Fiona also liked his hushing an opponent with a gentle “Shshshshshshshshshshshsh” that abruptly explodes into a fulsome “shshSHUT UP!” And his defending a man’s character by citing his relationship with “such people as the late Al Jolson.” Threatened with violence, he hides behind his pudgy fists, fat head suddenly babylike, Trumpish in his pusillanimity.

The man he’s defending is Wendell Corey, readily decoded as studio fixer Eddie Mannix, and sensibly playing it subtle but reptilian, not trying to compete with the uberactors flanking him. He’s a man prepared to kill for the studio, and while the story doesn’t quite allow him to do so — something of a cop-out, but they had to show caution SOMEWHERE — Corey is genuinely chilling.
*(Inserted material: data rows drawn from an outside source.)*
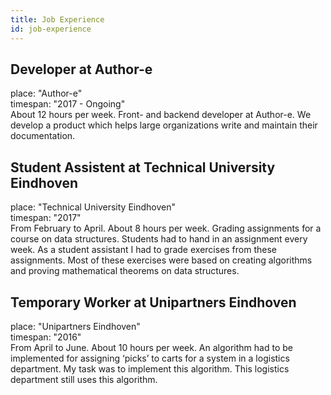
 ```yaml
---
title: Job Experience
id: job-experience
---
```

## Developer at Author-e
place: "Author-e"  
timespan: "2017 - Ongoing"  
About 12 hours per week. Front- and backend developer at Author-e. We develop a product which helps large organizations write and maintain their documentation.
## Student Assistent at Technical University Eindhoven
place: "Technical University Eindhoven"  
timespan: "2017"  
From February to April. About 8 hours per week. Grading assignments for a course on data structures. Students had to hand in an assignment every week. As a student assistant I had to grade exercises from these assignments. Most of these exercises were based on creating algorithms and proving mathematical theorems on data structures.
## Temporary Worker at Unipartners Eindhoven
place: "Unipartners Eindhoven"  
timespan: "2016"  
From April to June. About 10 hours per week. An algorithm had to be implemented for assigning ‘picks’ to carts for a system in a logistics department. My task was to implement this algorithm. This logistics department still uses this algorithm.
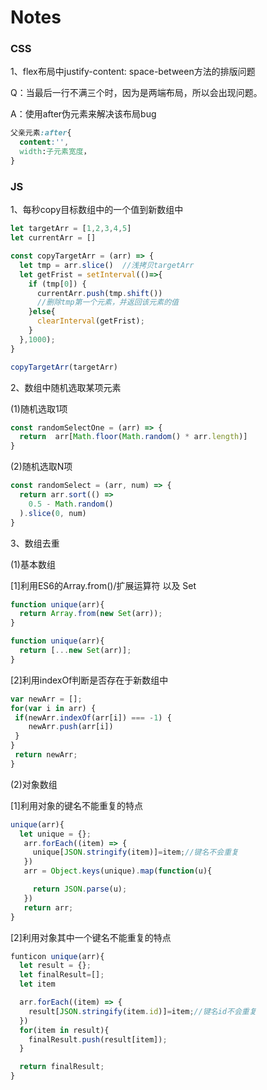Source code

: # Notes

### CSS

1、flex布局中justify-content: space-between方法的排版问题

Q：当最后一行不满三个时，因为是两端布局，所以会出现问题。

A：使用after伪元素来解决该布局bug

```css
父亲元素:after{
  content:'',
  width:子元素宽度，
}
```
### JS
1、每秒copy目标数组中的一个值到新数组中

```js
let targetArr = [1,2,3,4,5]
let currentArr = []

const copyTargetArr = (arr) => {
  let tmp = arr.slice()  //浅拷贝targetArr
  let getFrist = setInterval(()=>{
    if (tmp[0]) {
      currentArr.push(tmp.shift())
      //删除tmp第一个元素，并返回该元素的值
    }else{
      clearInterval(getFrist);
    }
  },1000);
}

copyTargetArr(targetArr)
```
2、数组中随机选取某项元素

(1)随机选取1项

```js
const randomSelectOne = (arr) => {
  return  arr[Math.floor(Math.random() * arr.length)]
}
```
(2)随机选取N项

```js
const randomSelect = (arr, num) => {
  return arr.sort(() =>
    0.5 - Math.random()
  ).slice(0, num)
}
```
3、数组去重

(1)基本数组

[1]利用ES6的Array.from()/扩展运算符 以及 Set

```js
function unique(arr){
  return Array.from(new Set(arr));
}
```

```js
function unique(arr){
  return [...new Set(arr)];
}
```
[2]利用indexOf判断是否存在于新数组中

```js
var newArr = [];
for(var i in arr) {
 if(newArr.indexOf(arr[i]) === -1) {
 	newArr.push(arr[i])
 }
}
 return newArr;
}

```
(2)对象数组

[1]利用对象的键名不能重复的特点

```js
unique(arr){
  let unique = {};
   arr.forEach((item) => {
     unique[JSON.stringify(item)]=item;//键名不会重复
   })
   arr = Object.keys(unique).map(function(u){ 

     return JSON.parse(u);
   })
   return arr;
}
```
[2]利用对象其中一个键名不能重复的特点

```js
funticon unique(arr){
  let result = {};
  let finalResult=[];
  let item

  arr.forEach((item) => {
    result[JSON.stringify(item.id)]=item;//键名id不会重复
  })
  for(item in result){
    finalResult.push(result[item]);
  }

  return finalResult;
}
```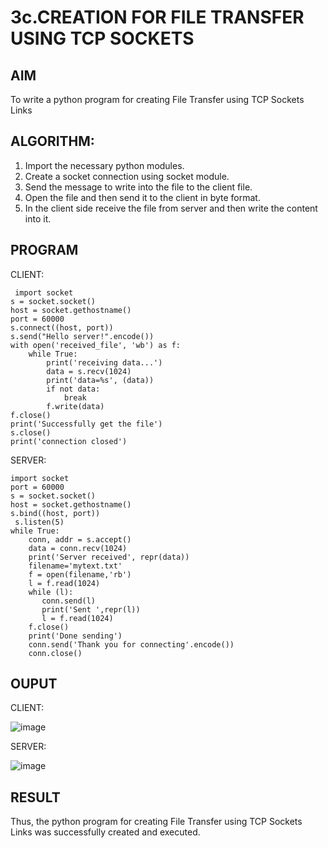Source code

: # 3c.CREATION FOR FILE TRANSFER USING TCP SOCKETS
## AIM
To write a python program for creating File Transfer using TCP Sockets Links
## ALGORITHM:
1. Import the necessary python modules.
2. Create a socket connection using socket module.
3. Send the message to write into the file to the client file.
4. Open the file and then send it to the client in byte format.
5. In the client side receive the file from server and then write the content into it.
## PROGRAM
CLIENT:
```
 import socket 
s = socket.socket() 
host = socket.gethostname() 
port = 60000 
s.connect((host, port)) 
s.send("Hello server!".encode()) 
with open('received_file', 'wb') as f: 
    while True: 
        print('receiving data...') 
        data = s.recv(1024) 
        print('data=%s', (data)) 
        if not data: 
            break 
        f.write(data) 
f.close() 
print('Successfully get the file') 
s.close() 
print('connection closed')
```
SERVER:
```
import socket                    
port = 60000                    
s = socket.socket()              
host = socket.gethostname()      
s.bind((host, port))
 s.listen(5)                      
while True: 
    conn, addr = s.accept()      
    data = conn.recv(1024) 
    print('Server received', repr(data)) 
    filename='mytext.txt' 
    f = open(filename,'rb') 
    l = f.read(1024) 
    while (l): 
       conn.send(l) 
       print('Sent ',repr(l)) 
       l = f.read(1024) 
    f.close() 
    print('Done sending') 
    conn.send('Thank you for connecting'.encode()) 
    conn.close()
```
## OUPUT
CLIENT:

![image](https://github.com/Kishore23008675/3c.FILE_TRANSFER_USING_TCP_SOCKETS/assets/144979375/6828d8ef-e947-4851-9de1-6a0e27b645bb)

SERVER:

![image](https://github.com/Kishore23008675/3c.FILE_TRANSFER_USING_TCP_SOCKETS/assets/144979375/d60d9395-a15a-4efd-b9e4-0fa9ed5f23da)


## RESULT
Thus, the python program for creating File Transfer using TCP Sockets Links was 
successfully created and executed.
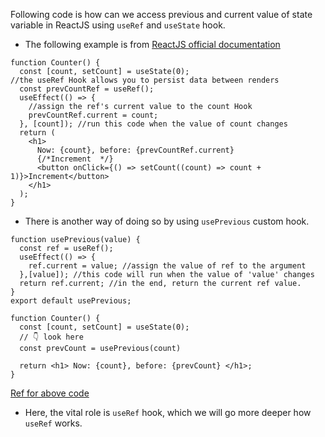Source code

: Following code is how can we access previous and current value of state variable in ReactJS using `useRef` and `useState` hook.

- The following example is from [ReactJS official documentation](https://reactjs.org/docs/hooks-faq.html#how-to-get-the-previous-props-or-state)
```
function Counter() {
  const [count, setCount] = useState(0);
//the useRef Hook allows you to persist data between renders
  const prevCountRef = useRef();
  useEffect(() => {
    //assign the ref's current value to the count Hook
    prevCountRef.current = count;
  }, [count]); //run this code when the value of count changes
  return (
    <h1>
      Now: {count}, before: {prevCountRef.current}
      {/*Increment  */}
      <button onClick={() => setCount((count) => count + 1)}>Increment</button>
    </h1>
  );
}
```

- There is another way of doing so by using `usePrevious` custom hook.

```
function usePrevious(value) {
  const ref = useRef();
  useEffect(() => {
    ref.current = value; //assign the value of ref to the argument
  },[value]); //this code will run when the value of 'value' changes
  return ref.current; //in the end, return the current ref value.
}
export default usePrevious;

function Counter() {
  const [count, setCount] = useState(0);
  // 👇 look here
  const prevCount = usePrevious(count)

  return <h1> Now: {count}, before: {prevCount} </h1>;
}
```
[Ref for above code](https://blog.logrocket.com/accessing-previous-props-state-react-hooks/)
- Here, the vital role is `useRef` hook, which we will go more deeper how `useRef` works.

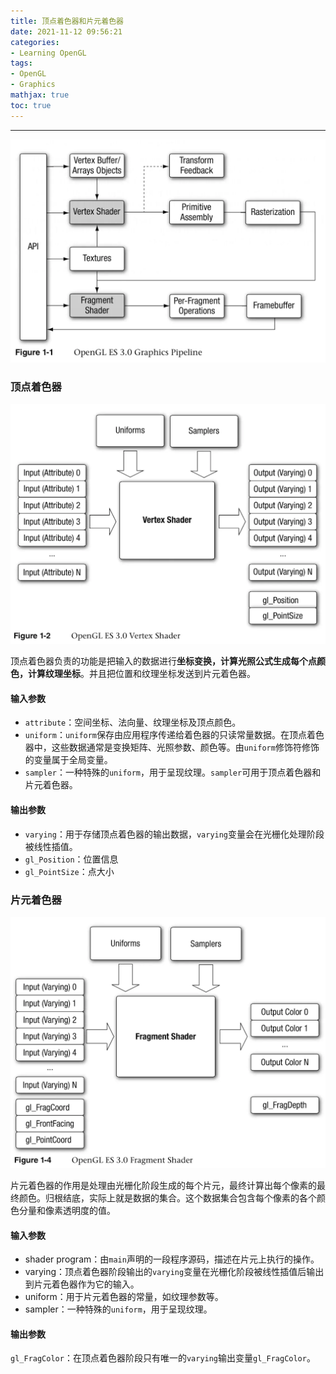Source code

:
 ```yaml
---
title: 顶点着色器和片元着色器
date: 2021-11-12 09:56:21
categories: 
- Learning OpenGL
tags:
- OpenGL
- Graphics
mathjax: true
toc: true
---
```


* * *
![](11/opengl-graphics-pipeline.png)

### 顶点着色器

![](11/opengl-vertex-shader.png)

顶点着色器负责的功能是把输入的数据进行**坐标变换，计算光照公式生成每个点颜色，计算纹理坐标**。并且把位置和纹理坐标发送到片元着色器。

#### 输入参数
* `attribute`：空间坐标、法向量、纹理坐标及顶点颜色。
* `uniform`：`uniform`保存由应用程序传递给着色器的只读常量数据。在顶点着色器中，这些数据通常是变换矩阵、光照参数、颜色等。由`uniform`修饰符修饰的变量属于全局变量。
* `sampler`：一种特殊的`uniform`，用于呈现纹理。`sampler`可用于顶点着色器和片元着色器。

#### 输出参数
* `varying`：用于存储顶点着色器的输出数据，`varying`变量会在光栅化处理阶段被线性插值。
* `gl_Position`：位置信息
* `gl_PointSize`：点大小

### 片元着色器

![](11/opengl-fragment-shader.png)

片元着色器的作用是处理由光栅化阶段生成的每个片元，最终计算出每个像素的最终颜色。归根结底，实际上就是数据的集合。这个数据集合包含每个像素的各个颜色分量和像素透明度的值。

#### 输入参数
* shader program：由`main`声明的一段程序源码，描述在片元上执行的操作。
* varying：顶点着色器阶段输出的`varying`变量在光栅化阶段被线性插值后输出到片元着色器作为它的输入。
* uniform：用于片元着色器的常量，如纹理参数等。
* sampler：一种特殊的`uniform`，用于呈现纹理。

#### 输出参数
`gl_FragColor`：在顶点着色器阶段只有唯一的`varying`输出变量`gl_FragColor`。
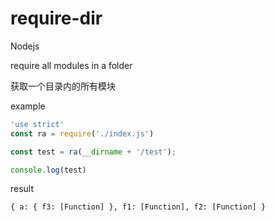 # require-dir

Nodejs 

require all modules in a folder

获取一个目录内的所有模块


example

```js
'use strict'
const ra = require('./index.js')

const test = ra(__dirname + '/test');

console.log(test)
```

result

```
{ a: { f3: [Function] }, f1: [Function], f2: [Function] }
```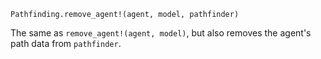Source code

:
 ```
Pathfinding.remove_agent!(agent, model, pathfinder)
```

The same as `remove_agent!(agent, model)`, but also removes the agent's path data from `pathfinder`.
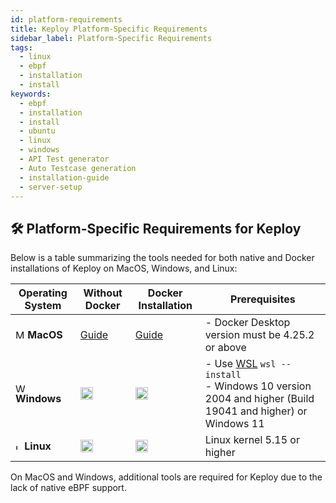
 ```yaml
---
id: platform-requirements
title: Keploy Platform-Specific Requirements
sidebar_label: Platform-Specific Requirements
tags:
  - linux
  - ebpf
  - installation
  - install
keywords:
  - ebpf
  - installation
  - install
  - ubuntu
  - linux
  - windows
  - API Test generator
  - Auto Testcase generation
  - installation-guide
  - server-setup
---
```


## 🛠️ Platform-Specific Requirements for Keploy

Below is a table summarizing the tools needed for both native and Docker installations of Keploy on MacOS, Windows, and
Linux:

| Operating System                                                                                                                                                                                                                                                                                              | Without Docker                                                                                                                  | Docker Installation                                                                                                             | Prerequisites                                                                                                                                                                            |
| ------------------------------------------------------------------------------------------------------------------------------------------------------------------------------------------------------------------------------------------------------------------------------------------------------------- | ------------------------------------------------------------------------------------------------------------------------------- | ------------------------------------------------------------------------------------------------------------------------------- | ---------------------------------------------------------------------------------------------------------------------------------------------------------------------------------------- |
| <img src="https://www.pngplay.com/wp-content/uploads/3/Apple-Logo-Transparent-Images.png" width="15" height="15" alt="MacOS" /> **MacOS**                                                                                                                                                                     | [Guide](/keploy-explained/mac-linux.md)                                                                                         | [Guide](/docs/server/install/#other-installation-methods)                                                                       | - Docker Desktop version must be 4.25.2 or above<br/>                                                                                                                                    |
| <img src="https://upload.wikimedia.org/wikipedia/commons/5/5f/Windows_logo_-_2012.svg" width="15" height="15" alt="Windows" /> **Windows**                                                                                                                                                                    | <img src="https://upload.wikimedia.org/wikipedia/commons/e/e5/Green_tick_pointed.svg" width="20" height="20" alt="Supported" /> | <img src="https://upload.wikimedia.org/wikipedia/commons/e/e5/Green_tick_pointed.svg" width="20" height="20" alt="Supported" /> | - Use [WSL](https://learn.microsoft.com/en-us/windows/wsl/install#install-wsl-command) `wsl --install` <br/> - Windows 10 version 2004 and higher (Build 19041 and higher) or Windows 11 |
| <img src="https://th.bing.com/th/id/R.7802b52b7916c00014450891496fe04a?rik=r8GZM4o2Ch1tHQ&riu=http%3a%2f%2f1000logos.net%2fwp-content%2fuploads%2f2017%2f03%2fLINUX-LOGO.png&ehk=5m0lBvAd%2bzhvGg%2fu4i3%2f4EEHhF4N0PuzR%2fBmC1lFzfw%3d&risl=&pid=ImgRaw&r=0" width="10" height="10" alt="Linux" /> **Linux** | <img src="https://upload.wikimedia.org/wikipedia/commons/e/e5/Green_tick_pointed.svg" width="20" height="20" alt="Supported" /> | <img src="https://upload.wikimedia.org/wikipedia/commons/e/e5/Green_tick_pointed.svg" width="20" height="20" alt="Supported" /> | Linux kernel 5.15 or higher                                                                                                                                                              |

On MacOS and Windows, additional tools are required for Keploy due to the lack of native eBPF support.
Also good work from Everett Sloane though he’s not as moving as the put-upon agent in IN A LONELY PLACE, the most moving Hollywood agent in cinema (the only one?). Who was that guy? Oh yeah, Art Smith. Get me Art Smith!

Miss Shelley.

Palance is also tormented by three women — his wife, Ida Lupino, who wants him to be virtuous, his friend’s slutty wife, Jean Hagen, who wants him to be wicked, and Winters, who knows his guilty secret and can’t be trusted to keep her mouth shut. He invites her over for a swim, which is a worrying portent — you know about Shelley’s bad luck with water, right? But instead of a NIGHT OF THE HUNTER/PLACE IN THE SUN/POSEIDON ADVENTURE watery grave, she’s felled by a convenient accident straight out of the LOLITA playbook.

That awkward moment when Wendell Corey won’t get out of your lampshade.

Jack checks if Wendell is still in there.

Oh, and there’s Wesley Addy, cast as a writer and serving as mouthpiece for Odets’ views, explaining the story’s themes and Palance’s character and generally dumbing the whole thing down. Good actor, but I wanted to kill him. He walks in on and damages a really powerful ending, and his dollarbook Freud actually muddies the motivation of the hero’s last act. If I could digitally lift him from the movie we’d really have something. I’d feel sorry for him, though, and would make it up to him by dropping him off in GONE WITH THE WIND, where he would get lots of surprised attention in his modern dress, and would spoil anything since it’s a wretched movie anyway.

Of course, putting himself into the movie in disguise is a way for Odets to protect himself from the certain knowledge that Palance’s character, the sell-out, the half-idealist, is him too. So the character, inelegantly conceived as he is, may be necessary for the piece to exist at all.

Oh, the music is also very bad — random eruptions by Frank DeVol. (Did Aldrich make a single movie where the music is enjoyable?)

Good movie. Better than the Bettes. Very sweaty.